While the tale is told through the eyes of Auric, it features an ensemble cast of adventurers who are easy to cheer for and always entertaining. Though the world they move through is dark and disturbing, the heroes are properly heroic, embodying principles of friendship, loyalty, and compassion. Auric is never made out to be an unbeatable swordsman, but he’s the perfect leader to shepherd his young team on their harrowing journey. He’s a good man through and through, which is refreshing in the current climate of grimdark anti-heroes. The book’s secondary characters are enjoyable even when their time on the page is brief. (The author is particularly adept with his insane nobility; the Queen of Hanifax, (long may she reign) is creepy and terrifying.)
The world-building is narrow but deep. The plot is straightforward: gather your team, travel to the forbidden temple, go dungeon crawling. It’s a classic quest fantasy. But along the way the author builds up a brilliant setting of religion, politics, and warfare that gives the story meaningful context. And the magic system is right where I like it: the middle ground between a free-for-all and a rigid scholarly system. As such, the sorcerers and healers have abilities that make sense, can occasionally surprise, but never make me roll my eyes at a sudden convenience. As a whole, Aching God has an unabashed D&D vibe without feeling like the author was just reading a transcript of a module.
My favorite part of the book was its atmosphere, the sense of foreboding and growing evil that the reader knows the heroes must eventually confront. We are shown the disastrous results of previous dungeon-crawls through effective flashbacks and retellings, and this only heightens the tension as the party approaches their final task.
The writing itself is strong, tending toward descriptive and at times even flowery language. Inasmuch as the job of an author is to paint pictures in the mind of the reader, Shel does that brilliantly. The scenes inside Djao temples are particularly memorable, but I won’t spoil anything by saying more.
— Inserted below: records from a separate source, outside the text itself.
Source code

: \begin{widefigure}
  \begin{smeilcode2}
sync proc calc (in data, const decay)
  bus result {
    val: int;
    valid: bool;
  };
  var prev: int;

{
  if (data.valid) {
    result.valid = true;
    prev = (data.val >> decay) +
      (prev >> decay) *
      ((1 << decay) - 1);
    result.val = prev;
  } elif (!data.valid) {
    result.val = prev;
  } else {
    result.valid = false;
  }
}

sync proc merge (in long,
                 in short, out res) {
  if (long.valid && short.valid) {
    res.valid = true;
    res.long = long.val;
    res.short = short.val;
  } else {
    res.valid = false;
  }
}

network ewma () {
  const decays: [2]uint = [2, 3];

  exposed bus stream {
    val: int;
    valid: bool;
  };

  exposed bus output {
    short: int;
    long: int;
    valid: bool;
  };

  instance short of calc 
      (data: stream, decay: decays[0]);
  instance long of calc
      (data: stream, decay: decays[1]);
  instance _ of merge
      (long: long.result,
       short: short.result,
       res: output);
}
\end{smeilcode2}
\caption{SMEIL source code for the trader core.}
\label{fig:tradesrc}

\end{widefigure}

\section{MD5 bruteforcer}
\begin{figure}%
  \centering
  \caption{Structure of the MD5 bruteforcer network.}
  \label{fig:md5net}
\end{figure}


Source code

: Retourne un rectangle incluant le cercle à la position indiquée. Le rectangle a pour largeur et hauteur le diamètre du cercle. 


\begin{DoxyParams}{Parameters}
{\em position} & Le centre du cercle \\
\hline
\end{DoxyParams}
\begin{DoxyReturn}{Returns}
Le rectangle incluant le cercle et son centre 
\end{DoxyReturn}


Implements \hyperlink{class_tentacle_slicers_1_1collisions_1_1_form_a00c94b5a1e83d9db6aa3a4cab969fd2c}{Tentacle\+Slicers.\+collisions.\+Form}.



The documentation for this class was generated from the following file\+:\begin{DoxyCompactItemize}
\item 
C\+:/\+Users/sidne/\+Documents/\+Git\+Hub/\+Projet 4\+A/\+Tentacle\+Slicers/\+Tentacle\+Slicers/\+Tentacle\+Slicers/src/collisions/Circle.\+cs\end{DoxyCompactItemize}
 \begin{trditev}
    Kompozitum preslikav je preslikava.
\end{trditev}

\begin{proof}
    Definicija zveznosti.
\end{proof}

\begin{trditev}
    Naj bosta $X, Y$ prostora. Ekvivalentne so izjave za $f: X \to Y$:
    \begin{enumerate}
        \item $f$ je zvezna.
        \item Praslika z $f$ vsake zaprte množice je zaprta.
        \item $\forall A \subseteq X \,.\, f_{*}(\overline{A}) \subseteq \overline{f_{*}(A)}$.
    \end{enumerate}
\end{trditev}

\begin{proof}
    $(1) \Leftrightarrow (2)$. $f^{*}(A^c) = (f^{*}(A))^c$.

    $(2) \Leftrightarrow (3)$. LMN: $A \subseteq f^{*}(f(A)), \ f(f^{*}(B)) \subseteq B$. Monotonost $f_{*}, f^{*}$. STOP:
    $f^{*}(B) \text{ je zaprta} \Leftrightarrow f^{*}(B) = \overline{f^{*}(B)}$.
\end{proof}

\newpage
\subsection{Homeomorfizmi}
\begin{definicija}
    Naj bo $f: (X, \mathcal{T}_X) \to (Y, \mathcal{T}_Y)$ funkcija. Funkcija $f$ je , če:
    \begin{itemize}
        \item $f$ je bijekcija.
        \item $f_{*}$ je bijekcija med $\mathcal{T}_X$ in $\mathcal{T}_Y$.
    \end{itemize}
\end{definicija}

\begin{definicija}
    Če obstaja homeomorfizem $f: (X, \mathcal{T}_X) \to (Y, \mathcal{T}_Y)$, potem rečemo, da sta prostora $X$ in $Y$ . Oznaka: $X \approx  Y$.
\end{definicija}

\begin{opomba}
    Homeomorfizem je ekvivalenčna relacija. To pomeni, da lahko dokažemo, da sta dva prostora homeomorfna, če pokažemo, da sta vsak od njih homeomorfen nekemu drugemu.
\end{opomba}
Could I pick some nits with Aching God? I suppose. In hindsight there was an extended action scene on a ship that bulked out an already lengthy (530 page) book, and didn’t feel central to the story—but it was an exciting, well-written action scene, so I didn’t mind it at all while listening. And while the heroes’ success is owed in large part to a single random event, before the book is done, the characters talk specifically about what a lucky break that was. It’s presented in terms that make me think the author is playing a long game, and didn’t bust out a deus-ex-machina out of ill-planned necessity.
Aching God is the first of a planned trilogy, and while it ends satisfactorily on its own, there are plenty of intriguing mysteries left unsolved. Book 2 of the Iconoclasts series, titled Sin Eater, will be a day one purchase for me. Five stars, no question.
Finally: I listened to this book on Audible, and loved the narration by Simon Vance. His voice drips with gravitas, which perfectly suited the story.